Aunque la tecnología actual parece infinitamente superior a la de 1969, la misión Artemis II no tiene como objetivo que sus astronautas vuelvan a pisar la Luna. A diferencia de las históricas misiones Apollo, esta nueva etapa del programa espacial estadounidense está diseñada como un proceso gradual, con más pruebas, controles y planificación a largo plazo.
El lanzamiento de Artemis II representa un paso clave dentro del regreso de Estados Unidos a la Luna, pero su meta principal es probar la nave Orión y los sistemas de seguridad en un vuelo tripulado alrededor del satélite, antes de avanzar hacia un descenso real.
Durante aproximadamente diez días de misión, los astronautas Reid Wiseman, Christina Koch, Victor Glover y Jeremy Hansen realizarán maniobras de alta complejidad y rodearán la Luna, en un viaje que servirá como ensayo general para futuras misiones con aterrizaje.

Un regreso más lento, pero más complejo
El programa Apollo logró llevar astronautas a la superficie lunar en plena Guerra Fría, impulsado por una carrera política y propagandística contra la Unión Soviética. Sin embargo, ese modelo no estaba pensado para sostenerse en el tiempo: era extremadamente costoso y dependía de una financiación extraordinaria.
Actualmente, el presupuesto de la NASA representa una porción mucho menor del gasto federal en comparación con los años 60 y 70, lo que obliga a desarrollar misiones con un enfoque más eficiente, progresivo y sustentable.
Además, Artemis no busca repetir Apollo, sino instalar bases para una presencia prolongada en la Luna, con planes que incluyen una futura estación orbital y una base en la superficie como antesala para misiones tripuladas a Marte.
La clave: falta el módulo de aterrizaje y los trajes
Uno de los motivos principales por los que Artemis II no contempla una caminata lunar es que aún no está listo el sistema completo para hacerlo.

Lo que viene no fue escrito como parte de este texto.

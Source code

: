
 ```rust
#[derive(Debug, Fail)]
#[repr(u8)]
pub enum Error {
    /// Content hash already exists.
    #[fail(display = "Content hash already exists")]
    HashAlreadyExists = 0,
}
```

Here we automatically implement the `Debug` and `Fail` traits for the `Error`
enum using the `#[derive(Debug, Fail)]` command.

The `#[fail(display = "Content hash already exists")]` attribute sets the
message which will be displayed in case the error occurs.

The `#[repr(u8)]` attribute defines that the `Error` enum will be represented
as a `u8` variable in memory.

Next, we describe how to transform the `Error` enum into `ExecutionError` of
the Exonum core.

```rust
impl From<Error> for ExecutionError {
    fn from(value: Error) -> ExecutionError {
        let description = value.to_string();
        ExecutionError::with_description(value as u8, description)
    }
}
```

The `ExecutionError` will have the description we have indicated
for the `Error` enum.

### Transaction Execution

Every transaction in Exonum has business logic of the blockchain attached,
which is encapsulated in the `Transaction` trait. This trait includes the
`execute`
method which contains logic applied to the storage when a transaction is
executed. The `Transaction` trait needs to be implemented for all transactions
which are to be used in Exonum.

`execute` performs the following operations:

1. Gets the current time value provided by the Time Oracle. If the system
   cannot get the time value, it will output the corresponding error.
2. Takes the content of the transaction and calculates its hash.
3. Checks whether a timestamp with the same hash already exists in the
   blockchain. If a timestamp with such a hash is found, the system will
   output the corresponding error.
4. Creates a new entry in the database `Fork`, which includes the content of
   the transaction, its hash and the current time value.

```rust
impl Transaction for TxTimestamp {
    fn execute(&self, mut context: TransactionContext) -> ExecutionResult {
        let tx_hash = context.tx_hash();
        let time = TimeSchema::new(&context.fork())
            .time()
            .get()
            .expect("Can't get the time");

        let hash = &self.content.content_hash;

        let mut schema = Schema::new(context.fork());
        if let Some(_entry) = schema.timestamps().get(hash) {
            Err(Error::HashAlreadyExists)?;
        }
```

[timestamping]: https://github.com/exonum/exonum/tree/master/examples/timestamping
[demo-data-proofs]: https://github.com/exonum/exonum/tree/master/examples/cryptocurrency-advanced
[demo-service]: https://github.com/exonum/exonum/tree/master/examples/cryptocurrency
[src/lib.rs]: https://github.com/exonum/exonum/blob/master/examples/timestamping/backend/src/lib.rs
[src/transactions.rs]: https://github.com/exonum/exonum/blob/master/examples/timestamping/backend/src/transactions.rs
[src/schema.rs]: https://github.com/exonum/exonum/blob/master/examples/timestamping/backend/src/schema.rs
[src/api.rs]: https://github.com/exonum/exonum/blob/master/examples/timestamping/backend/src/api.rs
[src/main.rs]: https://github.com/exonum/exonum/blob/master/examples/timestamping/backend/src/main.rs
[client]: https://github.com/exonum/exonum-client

Para que un astronauta pueda descender a la superficie se necesita un módulo de alunizaje, trajes adaptados y tecnología validada para operar en condiciones extremas.
En este caso, la NASA trabaja bajo un esquema de asociación público-privada y ya seleccionó empresas para diseñar los módulos de aterrizaje. Entre ellas aparecen proyectos como Starship de SpaceX y una alternativa impulsada por Blue Origin, aunque el desarrollo de estos sistemas aún requiere pruebas, certificaciones y ajustes técnicos.
A eso se suman demoras en el desarrollo de los trajes espaciales que utilizarán los astronautas en futuras misiones de superficie.

El polo sur lunar y la competencia con China
A diferencia de Apollo, Artemis tiene previsto enfocarse en el polo sur de la Luna, una región estratégica por su potencial presencia de agua congelada y otros recursos valiosos.
El renovado interés también responde al contexto geopolítico actual: China planea una misión tripulada para esa misma zona en 2030, lo que reactivó la competencia espacial.
Aunque el Tratado del Espacio Ultraterrestre impide que un país se apropie legalmente de la Luna, sí permite su uso, lo que abre un debate internacional sobre la explotación de recursos.
Una misión histórica, aunque sin pisar la Luna
Si bien Artemis II no incluye un descenso, será una misión histórica porque permitirá que seres humanos vuelvan a viajar tan lejos desde la era Apollo. Además, sus tripulantes serán los primeros en observar directamente la cara oculta de la Luna, un hemisferio que solo fue explorado hasta ahora por sondas automáticas.
La misión también pondrá a prueba comunicaciones, navegación y maniobras críticas que serán necesarias para los próximos pasos del programa, cuyo objetivo final es volver a caminar sobre la superficie lunar en los próximos años.